日本とオランダ、CFの決定的な違い
(攻)「センターに留まり、ボールを収め、そして点をとれ」
前述の通り、CFのマッチアップの相手は常に「+1」である。常に数的不利の状況下でサッカーをしなければならない。この難しい状況下でのポストプレーが求められるので、ボールが収まるCFが出てくる傾向にある。
また、オランダのCFは基本的に「サイドに流れるな」と指導される。1トップがサイドに流れるとWGが勝負するスペースを消しかねないだけでなく、WGがクロスを上げる時にペナルティエリアの中に選手がおらず、点が取れなくなってしまうからだ。
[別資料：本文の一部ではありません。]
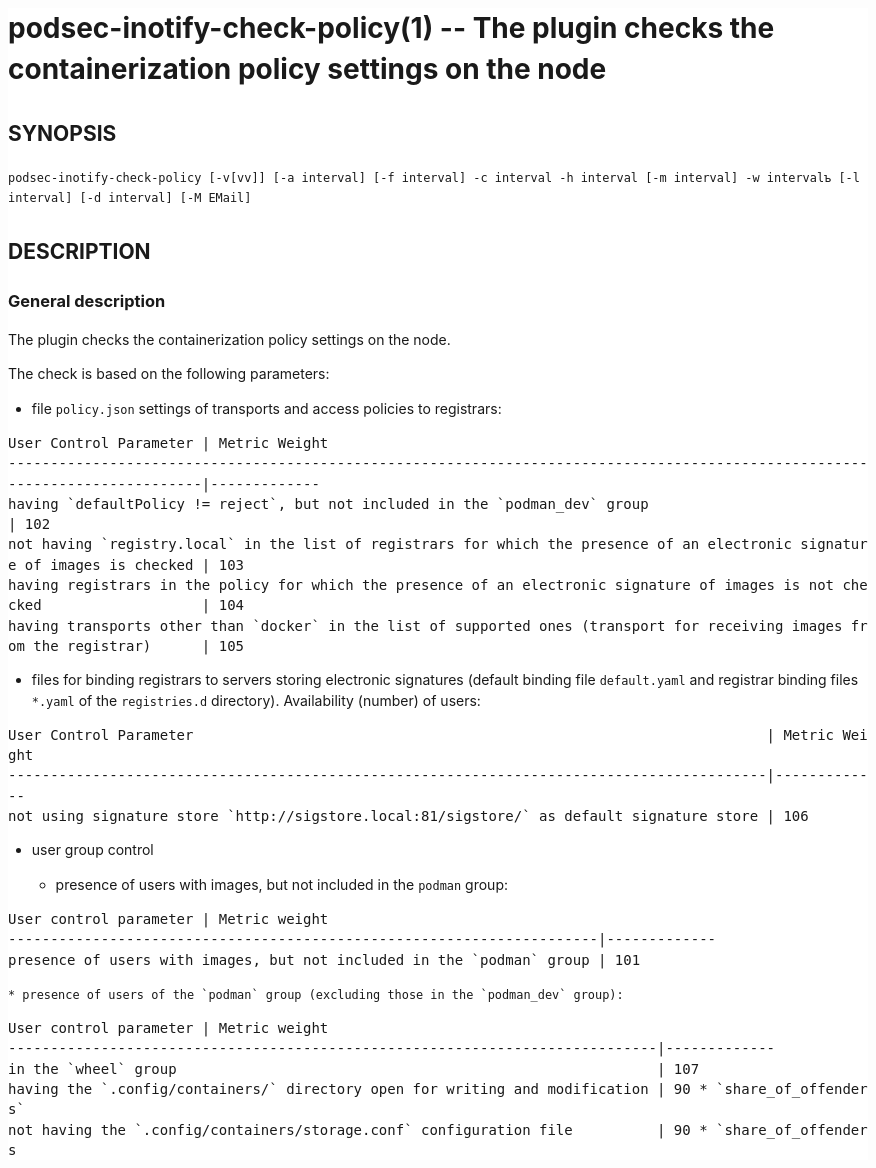 podsec-inotify-check-policy(1) -- The plugin checks the containerization policy settings on the node
=================================

## SYNOPSIS

`podsec-inotify-check-policy [-v[vv]] [-a interval] [-f interval] -c interval -h interval [-m interval] -w intervalъ [-l interval] [-d interval] [-M EMail]`

## DESCRIPTION

### General description

The plugin checks the containerization policy settings on the node.

The check is based on the following parameters:

- file `policy.json` settings of transports and access policies to registrars:
<pre>
User Control Parameter | Metric Weight
-----------------------------------------------------------------------------------------------------------------------------|-------------
having `defaultPolicy != reject`, but not included in the `podman_dev` group                                                 | 102
not having `registry.local` in the list of registrars for which the presence of an electronic signature of images is checked | 103
having registrars in the policy for which the presence of an electronic signature of images is not checked                   | 104
having transports other than `docker` in the list of supported ones (transport for receiving images from the registrar)      | 105
</pre>

- files for binding registrars to servers storing electronic signatures (default binding file `default.yaml` and registrar binding files `*.yaml` of the `registries.d` directory). Availability (number) of users:
<pre>
User Control Parameter                                                                    | Metric Weight
------------------------------------------------------------------------------------------|-------------
not using signature store `http://sigstore.local:81/sigstore/` as default signature store | 106
</pre>

- user group control

    * presence of users with images, but not included in the `podman` group:
<pre>
User control parameter | Metric weight
----------------------------------------------------------------------|-------------
presence of users with images, but not included in the `podman` group | 101
</pre>

    * presence of users of the `podman` group (excluding those in the `podman_dev` group):
<pre>
User control parameter | Metric weight
-----------------------------------------------------------------------------|-------------
in the `wheel` group                                                         | 107
having the `.config/containers/` directory open for writing and modification | 90 * `share_of_offenders`
not having the `.config/containers/storage.conf` configuration file          | 90 * `share_of_offenders
</pre>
結果として、オランダのCFはペナルティエリアに留まり、「数的不利の状況下でいかにCBのマークを外し、点を決めるか」という部分が求められるシーンが多い。そういう環境下でプレーするからこそ、強いプレッシャーの下でも点を決められるようなり、決定力の高いCFが育つのだ。
オランダ人CFの典型例は、ロビン・ファンペルシーよりはシャルケのヤン・フンテラールのほうが近いだろうか。ファンペルシーは元々WGの選手であり、まずドリブルを選択するプレイスタイルであった。その後、英国に渡った後にCFに転身し、英国的なCFの要素を取り入れてその能力を開花した。いわば(英国とオランダの)ハーフのような選手だ。
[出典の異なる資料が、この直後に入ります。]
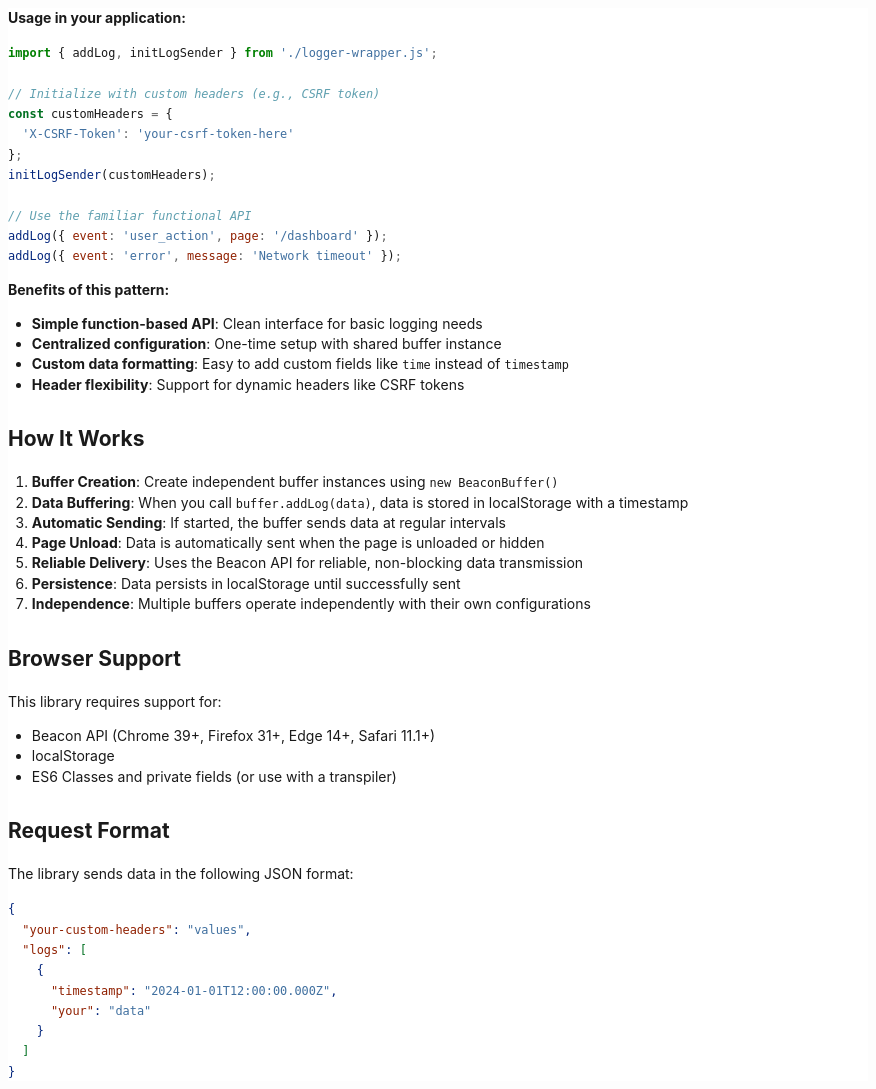 **Usage in your application:**

```javascript
import { addLog, initLogSender } from './logger-wrapper.js';

// Initialize with custom headers (e.g., CSRF token)
const customHeaders = {
  'X-CSRF-Token': 'your-csrf-token-here'
};
initLogSender(customHeaders);

// Use the familiar functional API
addLog({ event: 'user_action', page: '/dashboard' });
addLog({ event: 'error', message: 'Network timeout' });
```

**Benefits of this pattern:**
- **Simple function-based API**: Clean interface for basic logging needs
- **Centralized configuration**: One-time setup with shared buffer instance  
- **Custom data formatting**: Easy to add custom fields like `time` instead of `timestamp`
- **Header flexibility**: Support for dynamic headers like CSRF tokens

## How It Works

1. **Buffer Creation**: Create independent buffer instances using `new BeaconBuffer()`
2. **Data Buffering**: When you call `buffer.addLog(data)`, data is stored in localStorage with a timestamp
3. **Automatic Sending**: If started, the buffer sends data at regular intervals
4. **Page Unload**: Data is automatically sent when the page is unloaded or hidden
5. **Reliable Delivery**: Uses the Beacon API for reliable, non-blocking data transmission
6. **Persistence**: Data persists in localStorage until successfully sent
7. **Independence**: Multiple buffers operate independently with their own configurations

## Browser Support

This library requires support for:
- Beacon API (Chrome 39+, Firefox 31+, Edge 14+, Safari 11.1+)
- localStorage
- ES6 Classes and private fields (or use with a transpiler)

## Request Format

The library sends data in the following JSON format:

```json
{
  "your-custom-headers": "values",
  "logs": [
    {
      "timestamp": "2024-01-01T12:00:00.000Z",
      "your": "data"
    }
  ]
}
```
センターに留まるというよりは、サイドに流れつつ裏に抜け出し、ダイレクトでゴールを決めるお決まりの得点パターンはオランダのものというより、英国のスタイルだ。また、縦パスを受けた時、まずドリブルを選択する傾向にあるのはウイング時代の名残と言える。
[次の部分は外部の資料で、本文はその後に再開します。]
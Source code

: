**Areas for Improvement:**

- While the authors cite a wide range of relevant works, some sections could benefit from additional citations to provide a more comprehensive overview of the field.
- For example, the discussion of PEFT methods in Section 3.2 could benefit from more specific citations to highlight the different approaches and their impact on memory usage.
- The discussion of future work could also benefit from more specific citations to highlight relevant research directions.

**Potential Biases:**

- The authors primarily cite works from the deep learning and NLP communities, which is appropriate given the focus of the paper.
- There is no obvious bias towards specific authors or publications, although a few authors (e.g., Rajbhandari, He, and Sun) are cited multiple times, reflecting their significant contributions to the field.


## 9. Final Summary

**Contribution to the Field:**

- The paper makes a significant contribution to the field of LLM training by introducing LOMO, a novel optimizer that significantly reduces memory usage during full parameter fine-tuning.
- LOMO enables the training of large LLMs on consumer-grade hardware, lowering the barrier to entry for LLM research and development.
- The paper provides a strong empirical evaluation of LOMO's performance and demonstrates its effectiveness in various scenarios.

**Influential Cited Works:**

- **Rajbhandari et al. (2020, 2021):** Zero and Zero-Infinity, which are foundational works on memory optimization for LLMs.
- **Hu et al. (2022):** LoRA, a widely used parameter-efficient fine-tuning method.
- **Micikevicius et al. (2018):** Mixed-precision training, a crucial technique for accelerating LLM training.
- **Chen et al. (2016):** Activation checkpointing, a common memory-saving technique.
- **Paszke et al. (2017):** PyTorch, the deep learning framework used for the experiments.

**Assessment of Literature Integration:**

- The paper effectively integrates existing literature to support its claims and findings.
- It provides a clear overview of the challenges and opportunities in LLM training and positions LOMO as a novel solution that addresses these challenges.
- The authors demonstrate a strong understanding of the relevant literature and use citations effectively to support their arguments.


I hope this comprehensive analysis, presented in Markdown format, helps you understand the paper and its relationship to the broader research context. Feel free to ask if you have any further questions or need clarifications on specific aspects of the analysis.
さて日本の場合だと、FWはサイドに流れてボールを収め、ペナルティエリアにはもう1人のFWまたは中盤が飛び出していく動きが求められることが多々ある。サイドに流れるということは、ペナルティエリアで勝負する回数が減少することを意味する。
日本に決定力の高いCFがいないのは、ここに一因があるのではないだろうか。実戦のプレッシャー下でシュートするチャンスを増やすことは、日本最大の課題である「決定力不足」を克服するひとつのキーファクターに成りうるのではないだろうか。
(守)「センターに留まりパスコースを限定しろ」
オランダのCFは、守備を求められることがあまりない。強いて言うなら、CBが持った時にパスコースを限定するくらいのものだ。守備のタスクの少なさが、攻撃の質を上げるのにもつながっていると言えるだろう。